LeMo
Tragicomedia
A medida que la hora de Braulio avanzaba hacia su muerte (agarrado de la mano del verdugo), no podía evitar pensar que podía haberlo impedido. Entonces, dedicó esos momentos previos de preparación a martirizarse con elucubraciones sobre la manera de haberlo realizado.
Aquella noche clara anunciaba un presagio oscuro del que tenía que haber sospechado que todo iba a torcerse. Eran las siete de la tarde; al volver a casa después de una larga jornada de trabajo con las ovejas, le gustaba llegar, asearse y sentarse ante la mesa puesta, pero Aurora no había llegado aún.
No era muy común encontrar la casa vacía; ella sabía que a Braulio no le gustaba salirse de la alocada rutina que había instaurado en el seno de su familia de dos. Llevaban años de estar intentando procrear para acabar con el silencio atronador que llenaba el día a día sus conversaciones monótonas. Pero, a decir verdad, la concepción vía el Santo Espíritu no podía funcionar, y él lo sabía. Aurora se quejaba de dolores de cabeza y siempre estaba cansada. Escogió por este motivo a Rosa, una de las ovejas que, por su avanzada edad, ya no daba leche. Braulio le otorgó una nueva labor. Era eso, o la sacrificaba: no podía permitirse el lujo de tener un animal inútil. Se quedó satisfecho con la función que le dio. Rosita no parecía quejarse y hasta le cogió cariño, algo que Aurora no acababa de entender… hasta que, un precioso día de lluvia, lo encontró escondido en el redil con los pantalones medio bajados, reemplazando al carnero en todo su esplendor.
A partir de entonces, los dolores de cabeza de Aurora ya no se producían por el asco que le daba el olor que su sucio marido llevaba a la alcoba: estos iban y venían constantemente hasta fuera del cuarto. Braulio empezó a preocuparse por la salud de su esposa y decidió llevarla a ver al curandero del pueblo; ella rechistó, pero la forzó a subir a la carroza y asumió sus gritos sordos.
El curandero era un joven apuesto, que venía de la gran ciudad, donde había aprendido su oficio. Sus marcados hombros y sus grandes manos hacían pensar que se trataba de un hombre del norte, robusto, con piel clara y con ojos de color añil.
Tuvieron que esperar a que su turno llegara, puesto que no eran los únicos que habían acudido en su ayuda (en especial, mujeres). Al parecer, por sus conversaciones, no era la primera vez que iban. Braulio las encontraba especialmente acicaladas; le resultó extraño que no hubieran ido acompañadas de sus maridos.

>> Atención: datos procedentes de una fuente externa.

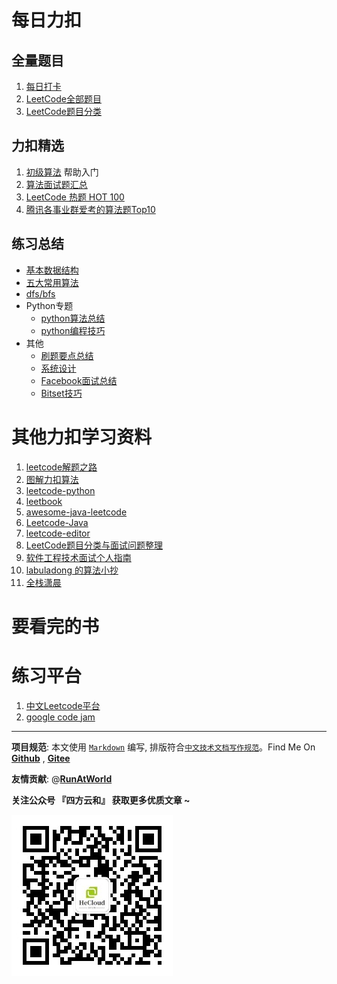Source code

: # 每日力扣 

## 全量题目
1. [每日打卡](每日打卡.md)
2. [LeetCode全部题目](LeetCode全部题目.md)
3. [LeetCode题目分类](LeetCode题目分类.md)


## 力扣精选
1. [初级算法](https://leetcode-cn.com/leetbook/read/top-interview-questions-easy/x2zsx1/) 帮助入门
2. [算法面试题汇总](https://leetcode-cn.com/leetbook/detail/top-interview-questions/)
3. [LeetCode 热题 HOT 100](https://leetcode-cn.com/problem-list/2cktkvj/)
4. [腾讯各事业群爱考的算法题Top10](https://leetcode-cn.com/circle/discuss/q1iaUL/)

## 练习总结

- [基本数据结构](algorithms/README.md)
- [五大常用算法](algorithms/五大常用算法.md)
- [dfs/bfs](algorithms/dfs_bfs.md)
- Python专题
  * [python算法总结](algorithms/python/python_summary.md)
  * [python编程技巧](algorithms/python/python_tips.md)
- 其他
  - [刷题要点总结](others/Attention.md)
  - [系统设计](others/arch_design.md)
  - [Facebook面试总结](others/Facebook.md)
  - [Bitset技巧](others/BitSet.md)



# 其他力扣学习资料

1. [leetcode解题之路](https://gitee.com/golong/leetcode)
2. [图解力扣算法](https://github.com/MisterBooo/LeetCodeAnimation)
3. [leetcode-python](https://github.com/shichao-an/leetcode-python)
4. [leetbook](https://github.com/hk029/leetbook)
5. [awesome-java-leetcode](https://github.com/Blankj/awesome-java-leetcode)
6. [Leetcode-Java](https://github.com/dingjikerbo/Leetcode-Java)
7. [leetcode-editor](https://github.com/shuzijun/leetcode-editor)
8. [LeetCode题目分类与面试问题整理](https://github.com/yuanguangxin/LeetCode)
9. [软件工程技术面试个人指南](https://github.com/kdn251/interviews)
10. [labuladong 的算法小抄](https://labuladong.gitee.io/algo/)
11. [全栈潇晨](https://xiaochen1024.com/)

# 要看完的书


# 练习平台

1. [中文Leetcode平台](https://leetcode-cn.com/)
2. [google code jam](https://codingcompetitions.withgoogle.com/codejam)


----------------------------------------

**项目规范**: 本文使用 [`Markdown`](https://www.markdownguide.org/basic-syntax) 编写, 排版符合[`中文技术文档写作规范`](https://github.com/hbulpf/document-style-guide)。Find Me On [**Github**](https://github.com/hbulpf/LeetcodeEveryday) , [**Gitee**](https://gitee.com/sifangcloud/LeetcodeEveryday)

**友情贡献**: @[**RunAtWorld**](http://www.github.com/RunAtWorld)  &nbsp;  

**关注公众号 『四方云和』 获取更多优质文章 ~**

![sfyh_qrcode](sfyh_qrcode.jpg)
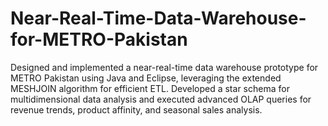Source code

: # Near-Real-Time-Data-Warehouse-for-METRO-Pakistan
Designed and implemented a near-real-time data warehouse prototype for METRO Pakistan using Java and Eclipse, leveraging the extended MESHJOIN algorithm for efficient ETL. Developed a star schema for multidimensional data analysis and executed advanced OLAP queries for revenue trends, product affinity, and seasonal sales analysis.
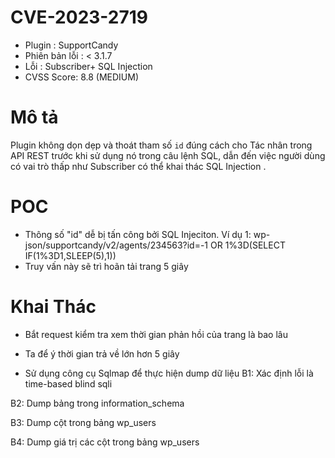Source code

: # CVE-2023-2719

- Plugin : SupportCandy
- Phiên bản lỗi : < 3.1.7
- Lỗi : Subscriber+ SQL Injection
- CVSS Score: 8.8 (MEDIUM)

# Mô tả

Plugin không dọn dẹp và thoát tham số `id` đúng cách cho Tác nhân trong API REST trước khi sử dụng nó trong câu lệnh SQL, dẫn đến việc người dùng có vai trò thấp như Subscriber có thể khai thác SQL Injection .

# POC

- Thông số "id" dễ bị tấn công bởi SQL Injeciton.
  Ví dụ 1: wp-json/supportcandy/v2/agents/234563?id=-1 OR 1%3D(SELECT IF(1%3D1,SLEEP(5),1))
- Truy vấn này sẽ trì hoãn tải trang 5 giây

# Khai Thác

- Bắt request kiểm tra xem thời gian phản hồi của trang là bao lâu

- Ta để ý thời gian trả về lớn hơn 5 giây
- Sử dụng công cụ Sqlmap để thực hiện dump dữ liệu
  B1: Xác định lỗi là time-based blind sqli

B2: Dump bảng trong information_schema

B3: Dump cột trong bảng wp_users

B4: Dump giá trị các cột trong bảng wp_users
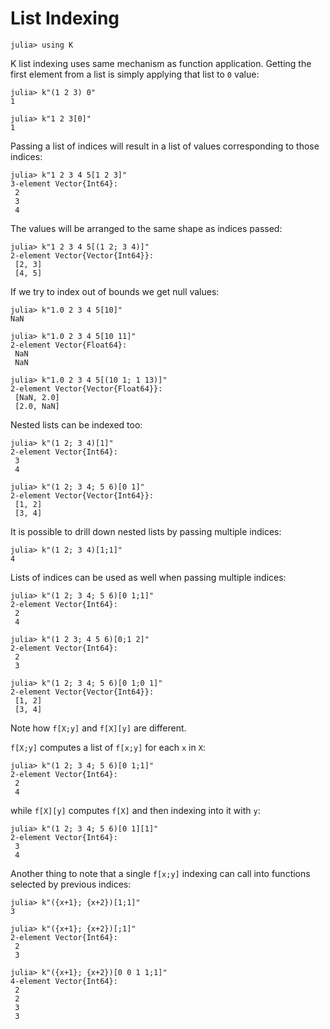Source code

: # List Indexing

    julia> using K

K list indexing uses same mechanism as function application. Getting the first
element from a list is simply applying that list to `0` value:

    julia> k"(1 2 3) 0"
    1

    julia> k"1 2 3[0]"
    1

Passing a list of indices will result in a list of values corresponding to those
indices:

    julia> k"1 2 3 4 5[1 2 3]"
    3-element Vector{Int64}:
     2
     3
     4

The values will be arranged to the same shape as indices passed:

    julia> k"1 2 3 4 5[(1 2; 3 4)]"
    2-element Vector{Vector{Int64}}:
     [2, 3]
     [4, 5]

If we try to index out of bounds we get null values:

    julia> k"1.0 2 3 4 5[10]"
    NaN

    julia> k"1.0 2 3 4 5[10 11]"
    2-element Vector{Float64}:
     NaN
     NaN

    julia> k"1.0 2 3 4 5[(10 1; 1 13)]"
    2-element Vector{Vector{Float64}}:
     [NaN, 2.0]
     [2.0, NaN]

Nested lists can be indexed too:

    julia> k"(1 2; 3 4)[1]"
    2-element Vector{Int64}:
     3
     4

    julia> k"(1 2; 3 4; 5 6)[0 1]"
    2-element Vector{Vector{Int64}}:
     [1, 2]
     [3, 4]

It is possible to drill down nested lists by passing multiple indices:

    julia> k"(1 2; 3 4)[1;1]"
    4

Lists of indices can be used as well when passing multiple indices:

    julia> k"(1 2; 3 4; 5 6)[0 1;1]"
    2-element Vector{Int64}:
     2
     4

    julia> k"(1 2 3; 4 5 6)[0;1 2]"
    2-element Vector{Int64}:
     2
     3

    julia> k"(1 2; 3 4; 5 6)[0 1;0 1]"
    2-element Vector{Vector{Int64}}:
     [1, 2]
     [3, 4]

Note how `f[X;y]` and `f[X][y]` are different.

`f[X;y]` computes a list of `f[x;y]` for each `x` in `X`:

    julia> k"(1 2; 3 4; 5 6)[0 1;1]"
    2-element Vector{Int64}:
     2
     4

while `f[X][y]` computes `f[X]` and then indexing into it with `y`:

    julia> k"(1 2; 3 4; 5 6)[0 1][1]"
    2-element Vector{Int64}:
     3
     4

Another thing to note that a single `f[x;y]` indexing can call into functions
selected by previous indices:

    julia> k"({x+1}; {x+2})[1;1]"
    3

    julia> k"({x+1}; {x+2})[;1]"
    2-element Vector{Int64}:
     2
     3

    julia> k"({x+1}; {x+2})[0 0 1 1;1]"
    4-element Vector{Int64}:
     2
     2
     3
     3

El curandero recibía al enfermo a solas, lo cual a Braulio no le agradó, pero de nada le sirvió estar en desacuerdo.
Algo cambió cuando Aurora quiso volver semanalmente a la consulta; también se dio cuenta de que, cada vez que iba, volvía más y más feliz, pero era tan incauto que no veía más lejos de su nariz.
Un día decidió hacerle una visita por su propia cuenta y volvió a casa cambiado, alegre, e incluso pasó de asearse de una vez al mes a hacerlo a diario. Aurora no entendía este repentino cambio, puesto que Braulio acudía a hurtadillas al curandero y empezó así a interesarse de nuevo por su marido. Al cabo de un mes, quedó embarazada.
La noche en que Aurora dio a luz, no fue luz lo que dio, sino sombra, la sombra que hundió a Braulio al ver que su hijo y el curandero eran como dos gotas de agua. Atando cabos, comprendió que, por la misma razón que él iba al curandero, su mujer y todas las del pueblo lo hacían.
Y fue en ese instante cuando el campesino perdió la cordura y visitó al médico.
—¡Pensaba que lo nuestro era especial! —le gritó Braulio al entrar por el quicio de la puerta.
—Y eres especial; lo que pasa es que lo sois todos. Necesitabais que os curaran y lo he hecho. ¿No eres feliz?
—Sí, pero… quería ser el único y, si no lo puedo ser… —Braulio levantó el cuchillo jamonero, y se lo clavó en el corazón—… ahora tú también lo tendrás roto como yo.